Kemampuan pemecahan masalah merupakan salah satu kemampuan matematis yang harus dikuasai oleh siswa. Hasil studi PISA 2015, Indonesia menduduki peringkat 62 dari 70 negara dalam bidang matematika dengan skor dibawah rata-rata OECD. Soal-soal yang termuat dalam PISA merupakan soal pemecahan masalah, sehingga hasil studi ini menunjukkan kemampuan pemecahan masalah siswa masih rendah. Pemilihan model pembelajaran harus dilakukan secara tepat dalam rangka mengembangkan kemampuan pemecahan masalah matematis siswa. Salah satu model pembelajaran yang sesuai dan relevan dengan siswa adalah LAPS-Heuristik. LAPS-Heuristik merupakan model pembelajaran yang menunutun siswa dalam pemecahan masalah. Pembelajaran dengan menggunakan model LAPS-Heuristik memberikan kemudahan bagi siswa dalam menyelesaikan suatu permasalahan, sehingga kemampuan pemecahan masalah siswa bisa lebih baik. Siswa memiliki sikap dan kemampuan yang beragam ketika dihadapkan pada soal pemecahan masalah. Hal ini berkaitan dengan sikap keyakinan diri (self-efficacy). Selfefficacy merupakan keyakinan yang harus dimiliki siswa dan harus diperhatikan dalam kurikulum 2013 sehingga siswa lebih percaya diri dalam menyelesaikan masalah atau soal-soal matematika.
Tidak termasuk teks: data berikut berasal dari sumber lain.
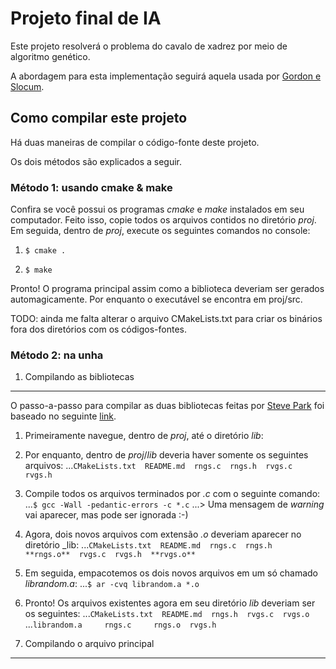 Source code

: Projeto final de IA
===================


Este projeto resolverá o problema do cavalo de xadrez por meio de algoritmo genético.

A abordagem para esta implementação seguirá aquela usada por [Gordon e Slocum](http://ieeexplore.ieee.org/stamp/stamp.jsp?tp=&arnumber=1331065&isnumber=29392).


Como compilar este projeto
--------------------------

Há duas maneiras de compilar o código-fonte deste projeto.

Os dois métodos são explicados a seguir.

### Método 1: usando cmake & make

Confira se você possui os programas *cmake* e *make* instalados em seu computador. Feito isso, copie todos os arquivos contidos no diretório _proj_. Em seguida, dentro de _proj_, execute os seguintes comandos no console:

1. `$ cmake .`

2. `$ make`

Pronto! O programa principal assim como a biblioteca deveriam ser gerados automagicamente. Por enquanto o executável se encontra em proj/src.

TODO: ainda me falta alterar o arquivo CMakeLists.txt para criar os binários fora dos diretórios com os códigos-fontes.

### Método 2: na unha

1. Compilando as bibliotecas
----------------------------

O passo-a-passo para compilar as duas bibliotecas feitas por [Steve Park](http://www.cs.wm.edu/~va/software/park/park.html) foi baseado no seguinte [link](http://www.cs.dartmouth.edu/~campbell/cs50/buildlib.html).

1. Primeiramente navegue, dentro de _proj_, até o diretório _lib_:

2. Por enquanto, dentro de _proj_/_lib_ deveria haver somente os seguintes arquivos:
...`CMakeLists.txt  README.md  rngs.c  rngs.h  rvgs.c  rvgs.h`

3. Compile todos os arquivos terminados por _.c_ com o seguinte comando:
...`$ gcc -Wall -pedantic-errors -c *.c`
...> Uma mensagem de _warning_ vai aparecer, mas pode ser ignorada :-)

4. Agora, dois novos arquivos com extensão _.o_ deveriam aparecer no diretório _lib:
...`CMakeLists.txt  README.md  rngs.c  rngs.h  **rngs.o**  rvgs.c  rvgs.h  **rvgs.o**`

5. Em seguida, empacotemos os dois novos arquivos em um só chamado _librandom.a_:
...`$ ar -cvq librandom.a *.o`

6. Pronto! Os arquivos existentes agora em seu diretório _lib_ deveriam ser os seguintes:
...`CMakeLists.txt  README.md  rngs.h  rvgs.c  rvgs.o`
...`librandom.a     rngs.c     rngs.o  rvgs.h`

2. Compilando o arquivo principal
---------------------------------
Oleh karena itu, uraian kajian artikel konseptual ini bertujuan untuk mendeskripsikan pengaruh model pembelajaran LAPS-Heuristik pada pencapaian kemampuan pemecahan masalah matematis berdasarkan self-efficacy siswa. Berdasarkan uraian di atas,
maka model pembelajaran LAPS-Heuristik memiliki pengaruh positif terhadap pencapaian kemampuan pemecahan masalah matematis berdasarkan self-efficacy siswa.